There’s no denying that whatever the implications of the country, there is great drama to be had in British politics when you combine high stakes with a hung Parliament.

James Graham’s stand-out play This House was set during the tooth-and-nails fight to keep the Labour Government of 1974-9 on the road, against the backdrop of devolutionary upheaval and the Winter of Discontent.

But whilst the crises, and many of Parliament’s rules, may have changed, it looks as if procedural skulduggery is back: Labour have accused the Government of trying to ‘rig’ bill committees.

The MPs on these committees, which scrutinise individual pieces of legislation as they proceed through Parliament, usually reflects the balance of the Commons. A Government with a majority in the House gets a majority on the committees. A Government without one… does not.

In light of Labour’s new and more confrontational approach to Brexit, these committees would thus have offered Parliament’s hardcore Remainers the opportunity to wage a procedural war of attrition against a Government already hard-pressed for legislative time.

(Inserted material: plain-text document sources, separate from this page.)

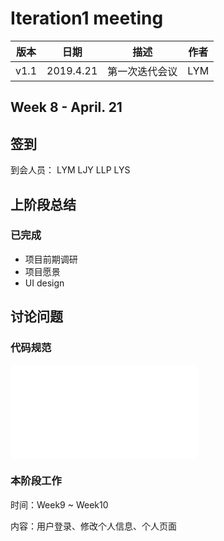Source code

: # Iteration1 meeting 
| 版本 | 日期 | 描述 | 作者 |
| - | - | - | - |
| v1.1 | 2019.4.21 | 第一次迭代会议 | LYM |
## Week 8 - April. 21
## 签到
到会人员： LYM LJY LLP LYS
## 上阶段总结
### 已完成
* 项目前期调研
* 项目愿景
* UI design
## 讨论问题
### 代码规范

![代码规范文档](../Production_specification/Code_specification.md)

### 本阶段工作
时间：Week9 ~ Week10

内容：用户登录、修改个人信息、个人页面

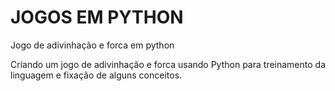 # JOGOS EM PYTHON

 Jogo de adivinhação e forca em python

 Criando um jogo de adivinhação e forca usando Python para treinamento da linguagem e fixação de alguns conceitos.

So they have employed a counter-argument. Thanks to their working relationship with the Democratic Unionist Party, the Government has a de facto working majority in the Commons (at least on critical issues such as Brexit). Ergo, that should be reflected in the committees.

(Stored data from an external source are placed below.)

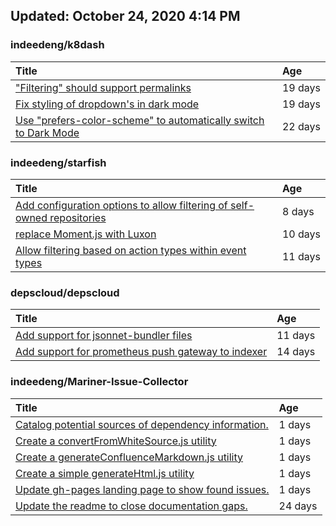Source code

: ## Updated: October 24, 2020 4:14 PM


### indeedeng/k8dash
|**Title**|**Age**|
|:----|:----|
|["Filtering" should support permalinks](https://github.com/indeedeng/k8dash/issues/153)|19&nbsp;days|
|[Fix styling of dropdown's in dark mode](https://github.com/indeedeng/k8dash/issues/152)|19&nbsp;days|
|[Use "prefers-color-scheme" to automatically switch to Dark Mode](https://github.com/indeedeng/k8dash/issues/144)|22&nbsp;days|


### indeedeng/starfish
|**Title**|**Age**|
|:----|:----|
|[Add configuration options to allow filtering of self-owned repositories](https://github.com/indeedeng/starfish/issues/65)|8&nbsp;days|
|[replace Moment.js with Luxon](https://github.com/indeedeng/starfish/issues/60)|10&nbsp;days|
|[Allow filtering based on action types within event types](https://github.com/indeedeng/starfish/issues/58)|11&nbsp;days|


### depscloud/depscloud
|**Title**|**Age**|
|:----|:----|
|[Add support for jsonnet-bundler files](https://github.com/depscloud/depscloud/issues/115)|11&nbsp;days|
|[Add support for prometheus push gateway to indexer](https://github.com/depscloud/depscloud/issues/108)|14&nbsp;days|


### indeedeng/Mariner-Issue-Collector
|**Title**|**Age**|
|:----|:----|
|[Catalog potential sources of dependency information.](https://github.com/indeedeng/Mariner-Issue-Collector/issues/19)|1&nbsp;days|
|[Create a convertFromWhiteSource.js utility](https://github.com/indeedeng/Mariner-Issue-Collector/issues/18)|1&nbsp;days|
|[Create a generateConfluenceMarkdown.js utility](https://github.com/indeedeng/Mariner-Issue-Collector/issues/17)|1&nbsp;days|
|[Create a simple generateHtml.js utility](https://github.com/indeedeng/Mariner-Issue-Collector/issues/16)|1&nbsp;days|
|[Update gh-pages landing page to show found issues.](https://github.com/indeedeng/Mariner-Issue-Collector/issues/15)|1&nbsp;days|
|[Update the readme to close documentation gaps.](https://github.com/indeedeng/Mariner-Issue-Collector/issues/2)|24&nbsp;days|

According to the BBC, there is precedent for this: Walter Harrison, the Labour whip and star of the above-mentioned play, apparently worked similar magic on behalf of the Government in the 1970s. In our convention-driven constitution, that provides ministers with useful cover.

Furthermore, as Stephen Bush points out in the New Statesman, the proof of the issue is in the vote itself. If the Government can win a vote in the Commons to give itself a majority on the committees, it’s hard to deny that such a majority exists.

This argument has also sparked a secondary row over the status of the ten DUP MPs. Labour figures such as Chris Bryant have suggested that if it is deemed to give the Government an official majority it ought to lose Short Money, the state funds used to support the work of opposition parties.

But although Theresa May reportedly sought one, the Conservative pact with the DUP is not a full-blown coalition and its MPs do not sit on the Government benches. The simple test for Short Money is whether or not a party enjoys the benefits of office, such as civil service support, for which the funds were intended to compensate. The DUP does not.

In bidding for a majority on bill committees, ministers aren’t seeking recognition for a majority government (which does not exist), but for a government-with-a-working-majority (which does, for the moment). Just the sort of argument that makes times like this such fun for constitutional geeks.

Brexit is still almost two years away. Expect a lot more of this sort of thing.